That doesn't mean there aren't rules. There are. If we didn't have rules, we'd have a hard time telling a "man eating blancmange" from a "man-eating blancmange."* They're the ones your self-respecting literary lion wouldn't be caught dead breaking. And they don't appreciate being mistaken for the sort of people who pick on sentence-final prepositions.

So be kind to the poor rules (they're not real happy about the adverb placement in the quoted sentence as it is). They're the things patiently making sure that the adjective you used as a noun is likely to be perceived as a noun. They're the tireless guys who make sure your attribution is pointing at the phrase you want to attribute, because if there's one rule you never, ever want to break, it's "Don't libel anybody unless you mean to."

Be wild, be carefree (except on my watch), be bold, but don't listen to some silly columnist who thinks you need to break "the rules" to be any good. It's a pretty good guess she doesn't know nearly enough of the things herself.

*Thanks, H.W.

Monday, November 13, 2006

Fake news! Got your fake news here!

The yard signs are yellowing, the election analyses are growing mold, but the abuses of survey data haven't gone away. Here's a front-page tale an editor should have stopped because -- well, because it's made-up. It tortures some data until they admit to a few crimes they haven't been charged with, adds a touch of false dichotomy and garnishes with Chamber of Commerce cliche:

WARM AND WELCOMING
Carolinas newcomers find friendly reception

The majority of Carolinas newcomers say they're getting a friendly reception from the communities they're moving to.

Really?

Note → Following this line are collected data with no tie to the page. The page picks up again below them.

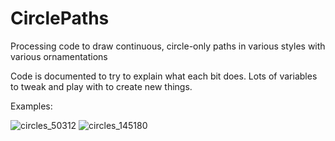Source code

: # CirclePaths
Processing code to draw continuous, circle-only paths in various styles with various ornamentations

Code is documented to try to explain what each bit does. Lots of variables to tweak and play with to create new things.

Examples:

![circles_50312](https://cloud.githubusercontent.com/assets/2564583/22256082/76715698-e20e-11e6-94fa-8026ab2ac374.png)
![circles_145180](https://cloud.githubusercontent.com/assets/2564583/22256083/7678db7a-e20e-11e6-866f-b113f126d970.png)
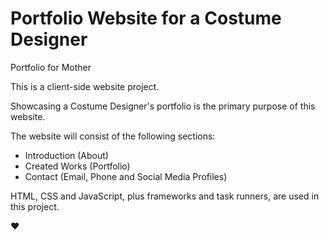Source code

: # Portfolio Website for a Costume Designer
Portfolio for Mother

This is a client-side website project.

Showcasing a Costume Designer's portfolio is the primary purpose of this website. 

The website will consist of the following sections:
- Introduction (About)
- Created Works (Portfolio)
- Contact (Email, Phone and Social Media Profiles)

HTML, CSS and JavaScript, plus frameworks and task runners, are used in this project.

♥
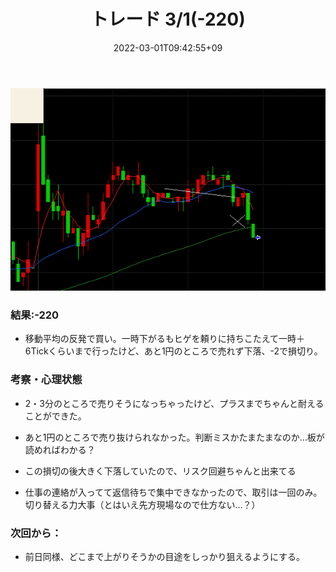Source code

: ﻿---
title: トレード 3/1(-220)
date: "2022-03-01T09:42:55+09"
image: "220301_trade/chart.png"
thumbnail: 
tags: ["trade"]
---

![](chart.png)

### 結果:-220

- 移動平均の反発で買い。一時下がるもヒゲを頼りに持ちこたえて一時＋6Tickくらいまで行ったけど、あと1円のところで売れず下落、-2で損切り。

### 考察・心理状態

- 2・3分のところで売りそうになっちゃったけど、プラスまでちゃんと耐えることができた。
- あと1円のところで売り抜けられなかった。判断ミスかたまたまなのか…板が読めればわかる？
- この損切の後大きく下落していたので、リスク回避ちゃんと出来てる

- 仕事の連絡が入ってて返信待ちで集中できなかったので、取引は一回のみ。切り替える力大事（とはいえ先方現場なので仕方ない…？）

### 次回から：

- 前日同様、どこまで上がりそうかの目途をしっかり狙えるようにする。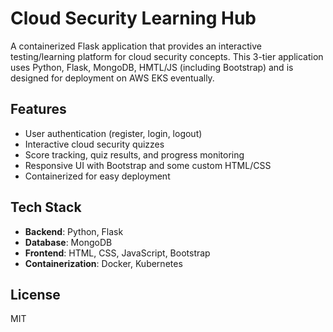 # Cloud Security Learning Hub

A containerized Flask application that provides an interactive testing/learning platform for cloud security concepts. This 3-tier application uses Python, Flask, MongoDB, HMTL/JS (including Bootstrap) and is designed for deployment on AWS EKS eventually.

## Features

- User authentication (register, login, logout)
- Interactive cloud security quizzes
- Score tracking, quiz results, and progress monitoring
- Responsive UI with Bootstrap and some custom HTML/CSS
- Containerized for easy deployment

## Tech Stack

- **Backend**: Python, Flask
- **Database**: MongoDB
- **Frontend**: HTML, CSS, JavaScript, Bootstrap
- **Containerization**: Docker, Kubernetes

## License

MIT
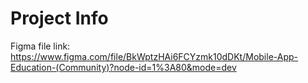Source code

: # Project Info

Figma file link: https://www.figma.com/file/BkWptzHAi6FCYzmk10dDKt/Mobile-App-Education-(Community)?node-id=1%3A80&mode=dev
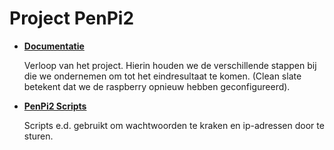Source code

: # Project PenPi2

 - **[Documentatie](https://github.com/Muldoser/INFSEC_KevinMilanMichiel/tree/master/Project%20PenPi2/Documentatie)**

	Verloop van het project. Hierin houden we de verschillende stappen bij die we ondernemen om tot het eindresultaat te komen. (Clean slate betekent dat we de raspberry opnieuw hebben geconfigureerd).

 - **[PenPi2 Scripts](https://github.com/Muldoser/INFSEC_KevinMilanMichiel/tree/master/Project%20PenPi2/PenPi%20Scripts)**

	Scripts e.d. gebruikt om wachtwoorden te kraken en ip-adressen door te sturen.


	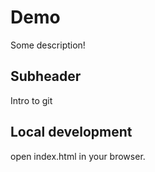# Demo

Some description!

## Subheader

Intro to git

## Local development
 open index.html in your browser.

And we know that because?

That's according to this year's Charlotte Observer/WCNC News Carolinas Poll, which found that 1 in 5 of the Carolinians interviewed said they considered themselves newcomers.

Among those newcomers, 57 percent gave their communities high marks for being welcoming.

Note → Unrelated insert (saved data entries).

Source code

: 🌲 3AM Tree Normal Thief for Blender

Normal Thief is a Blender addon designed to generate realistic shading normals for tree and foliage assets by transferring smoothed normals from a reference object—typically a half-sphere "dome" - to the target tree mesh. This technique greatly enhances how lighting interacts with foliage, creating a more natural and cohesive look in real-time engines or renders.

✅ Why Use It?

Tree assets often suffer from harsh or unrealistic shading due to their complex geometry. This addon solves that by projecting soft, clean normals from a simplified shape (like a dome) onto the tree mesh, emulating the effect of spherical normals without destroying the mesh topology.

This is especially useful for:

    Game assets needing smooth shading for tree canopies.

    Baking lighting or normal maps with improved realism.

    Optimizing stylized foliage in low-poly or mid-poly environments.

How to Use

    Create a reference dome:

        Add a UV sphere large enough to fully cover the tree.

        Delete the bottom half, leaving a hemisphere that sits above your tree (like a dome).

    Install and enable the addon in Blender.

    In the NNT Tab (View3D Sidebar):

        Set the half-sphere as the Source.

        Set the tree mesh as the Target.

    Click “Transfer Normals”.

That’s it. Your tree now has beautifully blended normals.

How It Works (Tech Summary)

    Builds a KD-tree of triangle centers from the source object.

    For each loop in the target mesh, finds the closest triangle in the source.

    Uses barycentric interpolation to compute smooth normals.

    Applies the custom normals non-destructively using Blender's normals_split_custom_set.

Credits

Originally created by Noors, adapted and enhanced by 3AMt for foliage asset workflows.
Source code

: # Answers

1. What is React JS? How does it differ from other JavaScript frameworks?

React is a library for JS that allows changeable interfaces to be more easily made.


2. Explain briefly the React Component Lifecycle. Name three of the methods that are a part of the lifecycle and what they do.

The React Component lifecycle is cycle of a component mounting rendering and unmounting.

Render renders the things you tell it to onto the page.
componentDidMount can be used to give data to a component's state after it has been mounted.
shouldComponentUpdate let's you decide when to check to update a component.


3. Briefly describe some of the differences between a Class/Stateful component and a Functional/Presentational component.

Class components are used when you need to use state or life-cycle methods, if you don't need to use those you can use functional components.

If your first instinct is to scan to the end of the story and find the numbers that support this, good for you. But don't hold your breath. They aren't there. You can politely ask somebody at the newspaper to provide them or try to dig 'em up yourself, but either way, that's strike one. Doesn't matter that the story's an acknowledged piece of fluff; if it's going to say the numbers support something, it has to provide the numbers. This is a rule. There are no exceptions.

What you want to know, of course, is how big a sample that "1 in 5" represents. Let's be generous and take one-fifth of the poll's total N (917). We'll round it up to 184. So our margin of sampling error -- let's not always see the same hands, now -- right, 7.2 points. So do we know what a "majority" of "newcomers" think? Maybe.

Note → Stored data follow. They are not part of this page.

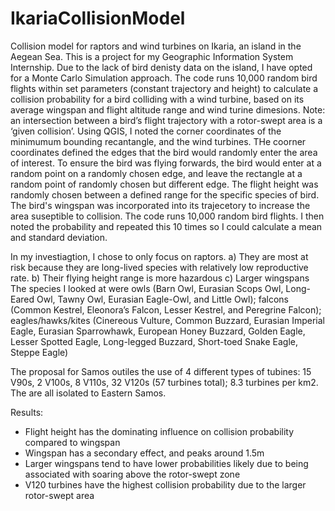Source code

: # IkariaCollisionModel
Collision model for raptors and wind turbines on Ikaria, an island in the Aegean Sea. This is a project for my Geographic Information System Internship.
Due to the lack of bird denisty data on the island, I have opted for a Monte Carlo Simulation approach. The code runs 10,000 random bird flights within set parameters (constant trajectory and height) to calculate a collision probability for a bird colliding with a wind turbine, based on its average wingspan and flight altitude range and wind turine dimesions. 
Note: an intersection between a bird’s flight trajectory with a rotor-swept area is a ‘given collision’.
Using QGIS, I noted the corner coordinates of the minimumum bounding recantangle, and the wind turbines. THe coorner coordinates defined the edges that the bird would randomly enter the area of interest. To ensure the bird was flying forwards, the bird would enter at a random point on a randomly chosen edge, and leave the rectangle at a random point of randomly chosen but different edge. The flight height was randomly chosen between a defined range for the specific species of bird. The bird's wingspan was incorporated into its trajecetory to increase the area suseptible to collision. 
The code runs 10,000 random bird flights. I then noted the probability and repeated this 10 times so I could calculate a mean and standard deviation.

In my investiagtion, I chose to only focus on raptors. a) They are most at risk because they are long-lived species with relatively low reproductive rate. b) Their flying height range is more hazardous c) Larger wingspans
The species I looked at were owls (Barn Owl, Eurasian Scops Owl, Long-Eared Owl, Tawny Owl, Eurasian Eagle-Owl, and Little Owl); falcons (Common Kestrel, Eleonora’s Falcon, Lesser Kestrel, and Peregrine Falcon); eagles/hawks/kites (Cinereous Vulture, Common Buzzard, Eurasian Imperial Eagle, Eurasian Sparrowhawk, European Honey Buzzard, Golden Eagle, Lesser Spotted Eagle, Long-legged Buzzard, Short-toed Snake Eagle, Steppe Eagle)

The proposal for Samos outiles the use of 4 different types of tubines: 15 V90s, 2 V100s, 8 V110s, 32 V120s (57 turbines total); 8.3 turbines per km2. The are all isolated to Eastern Samos.

Results:
- Flight height has the dominating influence on collision probability compared to wingspan
- Wingspan has a secondary effect, and peaks around 1.5m
- Larger wingspans tend to have lower probabilities likely due to being associated with soaring above the rotor-swept zone
- V120 turbines have the highest collision probability due to the larger rotor-swept area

What exactly is a "Carolinas newcomer?" Hard to say. Sounds as if the poll asked people whether they considered themselves newcomers, but it doesn't say "new to what?" So let's see where our two Real People-type foreigners come from:

"Here, people definitely seem to have more manners. I'm finding it that way so far, anyway," said Heather Lazette, who moved to Rock Hill from Wilmington in June after living in New Jersey, Colorado, Texas and other states.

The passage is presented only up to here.